Auch Mobbing, herabsetzendes und erniedrigendes Verhalten, kann einem die Worte rauben.
Diese Erfahrung hat Hanna gemacht. Von Hanna wird im Ersten Teil der Bibel berichtet. Hanna war kinderlos geblieben. In ihrer orientalischen Kultur ist das eine Schmach. Sie wird verspottet, entwürdigt. Das Gespött hat sie mundtot gemacht. Selbst das Gebet im Tempel kann sie nicht mehr laut aussprechen. So gedemütigt fühlt sie sich. Sogar der Priester hält sie für betrunken. Aber Gott erhört Hannas Gebet auch ohne große Worte. Er hört den stummen Schrei der Erniedrigten. „Beten und jemand Recht schaffen sind im Hebräischen verwandte Wörter“, sagt die Rabbinerin, deren Bibelauslegung ich in dieser Woche online verfolgt habe. Gott erhört Hannas Gebet und schafft ihr Recht. Sie bekommt einen Sohn, – jetzt verstummt das Gespött der Leute.
Hanna findet ihre Sprache wieder und ihre Würde, ihr Selbstbewusstsein. Sie singt von dem Gott, der die Schwachen erhört und ihnen Recht schafft, denn das ist ihre eigene Erfahrung. „Er hebt auf den Dürftigen aus dem Staub und erhöht den Armen aus der Asche“ (1.Sam. 2,8). – Sie singt so laut und fröhlich, dass ich meine, es bis hierher hören zu können.
„Tu deinen Mund auf für d i e A n d e r e n !“ (Sprüche 31,8). Das war das Thema der „Woche der Brüderlichkeit“ in Kassel. Juden und Christen hören gemeinsam auf einen Text der Bibel. In diesem Jahr ging es um Hanna, die Frau, die ihre Sprache wiedergefunden hat und ihre Würde. Wer Gott auf seiner Seite weiß, kann auch für die anderen den Mund aufmachen!
„Alt sein heißt nicht stumm sein“, hat Monika Salzer, die Gründerin der OMAS GEGEN RECHTS gesagt. Omas und Opas haben Verantwortung für die Enkelgeneration. Sie haben die Auswirkungen der Nazi-Zeit selbst noch erlebt. Sie wissen, wie es ist, wenn Menschen entwürdigt und gedemütigt werden.
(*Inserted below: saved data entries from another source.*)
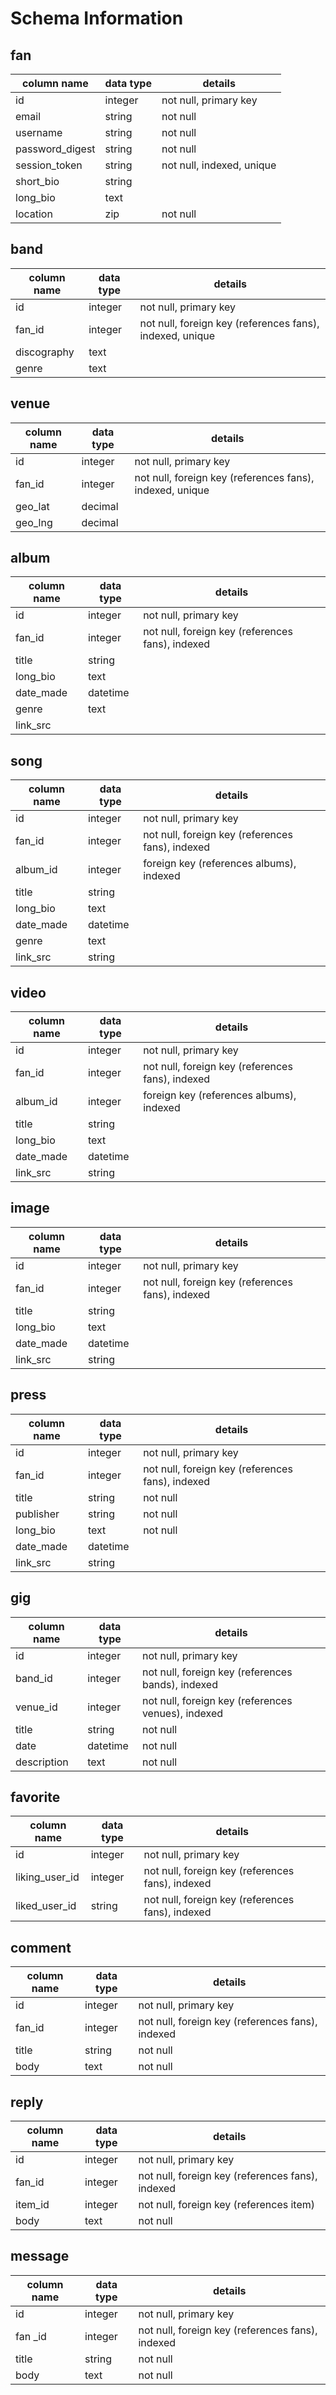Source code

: # Schema Information

## fan
column name | data type | details
------------|-----------|-----------------------
id             | integer   | not null, primary key
email          | string    | not null
username       | string    | not null
password_digest| string    | not null
session_token  | string    | not null, indexed, unique
short_bio      | string    | 
long_bio       | text      | 
location       | zip       | not null

## band
column name | data type | details
------------|-----------|-----------------------
id          | integer   | not null, primary key
fan_id      | integer   | not null, foreign key (references fans), indexed, unique
discography | text      |
genre       | text      |

## venue
column name | data type | details
------------|-----------|-----------------------
id          | integer   | not null, primary key
fan_id      | integer   | not null, foreign key (references fans), indexed, unique
geo_lat     | decimal   |
geo_lng     | decimal   |

## album
column name | data type | details
------------|-----------|-----------------------
id          | integer   | not null, primary key
fan_id      | integer   | not null, foreign key (references fans), indexed
title       | string    | 
long_bio    | text      |
date_made   | datetime  |
genre       | text      |
link_src    |           | 

## song 
column name | data type | details
------------|-----------|-----------------------
id          | integer   | not null, primary key
fan_id      | integer   | not null, foreign key (references fans), indexed
album_id    | integer   | foreign key (references albums), indexed
title       | string    | 
long_bio    | text      |
date_made   | datetime  |
genre       | text      |
link_src    | string    | 

## video
column name | data type | details
------------|-----------|-----------------------
id          | integer   | not null, primary key
fan_id      | integer   | not null, foreign key (references fans), indexed
album_id    | integer   | foreign key (references albums), indexed
title       | string    | 
long_bio    | text      |
date_made   | datetime  |
link_src    | string    | 


## image
column name | data type | details
------------|-----------|-----------------------
id          | integer   | not null, primary key
fan_id      | integer   | not null, foreign key (references fans), indexed
title       | string    | 
long_bio    | text      |
date_made   | datetime  |
link_src    | string    | 

## press 
column name | data type | details
------------|-----------|-----------------------
id          | integer   | not null, primary key
fan_id      | integer   | not null, foreign key (references fans), indexed
title       | string    | not null
publisher   | string    | not null
long_bio    | text      | not null
date_made   | datetime  |
link_src    | string    | 

## gig
column name | data type | details
------------|-----------|-----------------------
id          | integer   | not null, primary key
band_id     | integer   | not null, foreign key (references bands), indexed
venue_id    | integer   | not null, foreign key (references venues), indexed
title       | string    | not null
date        | datetime  | not null
description | text      | not null


## favorite
column name | data type | details
------------|-----------|-----------------------
id            | integer   | not null, primary key
liking_user_id| integer   | not null, foreign key (references fans), indexed
liked_user_id | string    | not null, foreign key (references fans), indexed


## comment
column name | data type | details
------------|-----------|-----------------------
id          | integer   | not null, primary key
fan_id      | integer   | not null, foreign key (references fans), indexed
title       | string    | not null
body        | text      | not null

## reply
column name | data type | details
------------|-----------|-----------------------
id          | integer   | not null, primary key
fan_id      | integer   | not null, foreign key (references fans), indexed
item_id     | integer   | not null, foreign key (references item)
body        | text      | not null

## message
column name | data type | details
------------|-----------|-----------------------
id          | integer   | not null, primary key
fan _id     | integer   | not null, foreign key (references fans), indexed
title       | string    | not null
body        | text      | not null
Manche Frauen bei den OMAS GEGEN RECHTS sind weit älter als ich,Toni zum Beispiel. Sie ist körperlich stark eingeschränkt und auf Demos von „Fridays for Future“ mit dem Rollator unterwegs. Liebevoll begleitet sie eine Flüchtlingsfamilie aus Afrika. Frauen wie Toni machen mir Mut. Mut, den Mund aufzumachen für die, die keine Lobby haben.
Das trifft für mich den Nagel auf den Kopf.
Die “schweigede Mehrheit” darf es nicht geben, wenn eine Demokratie funktionieren soll.
Eine Demokratie muss sich nicht alles gefallen lassen und es muss ihr möglich sein, die “falschen Propheten” vom Hof zu jagen.